Os médicos especialistas dispõem de diversos meios para prevenir a DECHT. Uma delas é a irradiação do sangue ou de hemocomponentes. A irradiação gama é, até o momento, o método mais eficaz e fácil para inativar os linfócitos T dos hemocomponentes transfundidos.
Conforme prescrição do Ministério da Saúde (Portaria MS/GM no 158 de 04/02/2016, no artigo 114, § 1º) a dose de irradiação aplicada deve ser entre 15 e 50 gray, sendo de 25 gray a dose recomendada na irradiação sanguínea. Gray a unidade no Sistema Internacional (SI) e é uma medida da energia depositada em um meio pela radiação ionizante.
Sangue e hemocomponentes irradiados no LIG do CDTN melhoram as perspectivas de uma doação de sangue ou de seus hemocomponentes ser aceita por outro organismo humano - Foto: Antônio Pereira Santiago |
Nesse procedimento, a irradiação do sangue ou dos hemocomponentes inibe a expressão de moléculas de sinalização (Interleucina 1) e de proteínas de membrana (CD80 e CD86) envolvidas com o sistema de defesa do organismo, impedindo a estimulação dos linfócitos T. A funcionalidade dos outros tipos de leucócitos, hemácias e plaquetas é preservada, desde que esses componentes não sejam armazenados por períodos prolongados após a irradiação. No CDTN, essa irradiação sanguínea é feita de forma contínua no Laboratório de Irradiação Gama (LIG).
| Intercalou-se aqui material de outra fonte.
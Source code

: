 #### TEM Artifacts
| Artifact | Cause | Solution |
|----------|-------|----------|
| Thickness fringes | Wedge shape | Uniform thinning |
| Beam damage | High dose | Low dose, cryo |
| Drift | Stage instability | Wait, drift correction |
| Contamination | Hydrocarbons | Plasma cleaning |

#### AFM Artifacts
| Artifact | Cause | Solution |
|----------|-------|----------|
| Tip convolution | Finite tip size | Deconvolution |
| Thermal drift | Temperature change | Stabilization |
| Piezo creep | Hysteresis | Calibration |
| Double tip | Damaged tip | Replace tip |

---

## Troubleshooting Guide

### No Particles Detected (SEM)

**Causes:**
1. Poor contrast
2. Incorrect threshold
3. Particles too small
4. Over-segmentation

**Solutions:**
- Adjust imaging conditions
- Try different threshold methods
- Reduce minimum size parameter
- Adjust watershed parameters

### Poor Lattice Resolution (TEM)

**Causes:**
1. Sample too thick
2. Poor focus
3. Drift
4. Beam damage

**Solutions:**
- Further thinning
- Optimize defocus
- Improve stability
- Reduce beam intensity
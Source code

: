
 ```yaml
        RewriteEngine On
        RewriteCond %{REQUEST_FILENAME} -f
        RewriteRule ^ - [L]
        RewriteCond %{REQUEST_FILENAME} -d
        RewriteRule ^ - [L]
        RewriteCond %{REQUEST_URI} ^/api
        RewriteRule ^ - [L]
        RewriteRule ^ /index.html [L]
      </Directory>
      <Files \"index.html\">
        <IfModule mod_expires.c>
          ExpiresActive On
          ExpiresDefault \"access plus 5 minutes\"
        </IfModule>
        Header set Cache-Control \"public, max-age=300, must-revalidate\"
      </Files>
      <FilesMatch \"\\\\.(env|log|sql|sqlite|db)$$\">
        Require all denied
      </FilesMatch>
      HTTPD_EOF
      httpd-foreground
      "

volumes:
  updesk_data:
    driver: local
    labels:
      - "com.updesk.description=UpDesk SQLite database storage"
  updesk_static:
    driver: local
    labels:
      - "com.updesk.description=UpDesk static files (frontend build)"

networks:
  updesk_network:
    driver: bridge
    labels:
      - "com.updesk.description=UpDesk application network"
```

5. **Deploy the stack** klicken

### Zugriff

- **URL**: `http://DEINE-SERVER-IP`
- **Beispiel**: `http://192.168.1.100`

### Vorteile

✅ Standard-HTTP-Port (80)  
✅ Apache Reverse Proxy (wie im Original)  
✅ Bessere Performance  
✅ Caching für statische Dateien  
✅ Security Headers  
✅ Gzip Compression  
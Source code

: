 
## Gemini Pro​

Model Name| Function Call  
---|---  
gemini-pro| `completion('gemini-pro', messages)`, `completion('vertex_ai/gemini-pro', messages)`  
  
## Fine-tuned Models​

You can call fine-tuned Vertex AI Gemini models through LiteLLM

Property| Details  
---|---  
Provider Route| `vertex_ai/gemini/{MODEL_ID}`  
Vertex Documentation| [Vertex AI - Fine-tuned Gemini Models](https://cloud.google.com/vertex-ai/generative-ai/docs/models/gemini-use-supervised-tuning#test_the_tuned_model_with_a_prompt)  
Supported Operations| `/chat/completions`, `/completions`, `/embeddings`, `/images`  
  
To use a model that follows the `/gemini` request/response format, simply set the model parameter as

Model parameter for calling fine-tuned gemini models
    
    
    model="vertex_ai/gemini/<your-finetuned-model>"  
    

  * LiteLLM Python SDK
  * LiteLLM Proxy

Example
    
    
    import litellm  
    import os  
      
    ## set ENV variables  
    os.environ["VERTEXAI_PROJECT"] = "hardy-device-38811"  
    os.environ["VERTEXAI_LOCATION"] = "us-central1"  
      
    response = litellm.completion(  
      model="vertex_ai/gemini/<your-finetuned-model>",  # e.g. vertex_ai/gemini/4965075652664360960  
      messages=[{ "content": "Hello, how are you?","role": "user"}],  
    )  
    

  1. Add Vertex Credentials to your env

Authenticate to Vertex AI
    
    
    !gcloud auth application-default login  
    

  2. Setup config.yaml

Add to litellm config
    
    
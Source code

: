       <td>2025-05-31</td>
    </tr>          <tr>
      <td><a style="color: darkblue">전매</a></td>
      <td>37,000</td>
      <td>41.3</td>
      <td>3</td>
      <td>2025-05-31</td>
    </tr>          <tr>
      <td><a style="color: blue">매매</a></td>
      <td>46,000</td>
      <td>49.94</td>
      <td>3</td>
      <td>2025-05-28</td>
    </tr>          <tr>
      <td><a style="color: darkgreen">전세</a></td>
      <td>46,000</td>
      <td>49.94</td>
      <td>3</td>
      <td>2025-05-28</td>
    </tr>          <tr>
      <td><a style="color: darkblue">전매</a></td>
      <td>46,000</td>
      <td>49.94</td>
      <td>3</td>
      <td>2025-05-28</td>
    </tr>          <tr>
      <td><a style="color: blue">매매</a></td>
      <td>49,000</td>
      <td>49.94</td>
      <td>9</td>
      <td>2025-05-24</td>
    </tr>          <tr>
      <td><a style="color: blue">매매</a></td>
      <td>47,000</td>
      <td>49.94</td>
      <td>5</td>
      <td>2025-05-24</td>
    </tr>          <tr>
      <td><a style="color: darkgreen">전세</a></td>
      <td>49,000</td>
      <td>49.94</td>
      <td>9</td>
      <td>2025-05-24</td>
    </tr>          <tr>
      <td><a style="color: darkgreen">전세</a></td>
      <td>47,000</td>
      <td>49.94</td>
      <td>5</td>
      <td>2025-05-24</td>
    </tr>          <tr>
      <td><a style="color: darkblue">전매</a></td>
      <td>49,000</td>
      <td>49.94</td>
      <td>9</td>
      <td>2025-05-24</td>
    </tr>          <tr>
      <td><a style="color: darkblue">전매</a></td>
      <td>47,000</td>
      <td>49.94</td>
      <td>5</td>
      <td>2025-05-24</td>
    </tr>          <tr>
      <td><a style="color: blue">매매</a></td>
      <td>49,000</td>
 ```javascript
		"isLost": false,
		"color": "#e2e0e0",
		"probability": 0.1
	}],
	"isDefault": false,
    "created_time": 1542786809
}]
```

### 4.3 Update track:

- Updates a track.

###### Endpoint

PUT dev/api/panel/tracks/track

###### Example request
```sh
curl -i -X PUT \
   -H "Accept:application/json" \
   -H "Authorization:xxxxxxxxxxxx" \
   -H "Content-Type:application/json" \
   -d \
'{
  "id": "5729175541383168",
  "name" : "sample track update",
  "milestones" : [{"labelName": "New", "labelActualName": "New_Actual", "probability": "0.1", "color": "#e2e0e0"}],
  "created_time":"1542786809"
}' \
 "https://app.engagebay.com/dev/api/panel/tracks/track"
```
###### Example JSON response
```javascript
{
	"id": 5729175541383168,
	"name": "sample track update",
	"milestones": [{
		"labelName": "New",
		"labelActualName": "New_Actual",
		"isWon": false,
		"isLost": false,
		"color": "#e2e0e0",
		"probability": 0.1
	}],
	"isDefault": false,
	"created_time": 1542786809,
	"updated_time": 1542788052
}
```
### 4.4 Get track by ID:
O último teste de uniformidade do campo de irradiação no exterior e no interior das bolsas de hemocomponentes e sangue total conduzido no LIG, com dosímetros fricke fornecidos e processados na Divisão de Reatores e Radiações (DIRRA) do CDTN, pela Seção de Dosimetria das Radiações (SECDOS), geradora de um Relatório de Validação, indicou uma dispersão de resultados de apenas ± 3,12%, para um intervalo de confiança de 95%. Ou seja, o LIG /CDTN executa, assim, um serviço importante à preservação da vida, com um elevado grau de qualidade.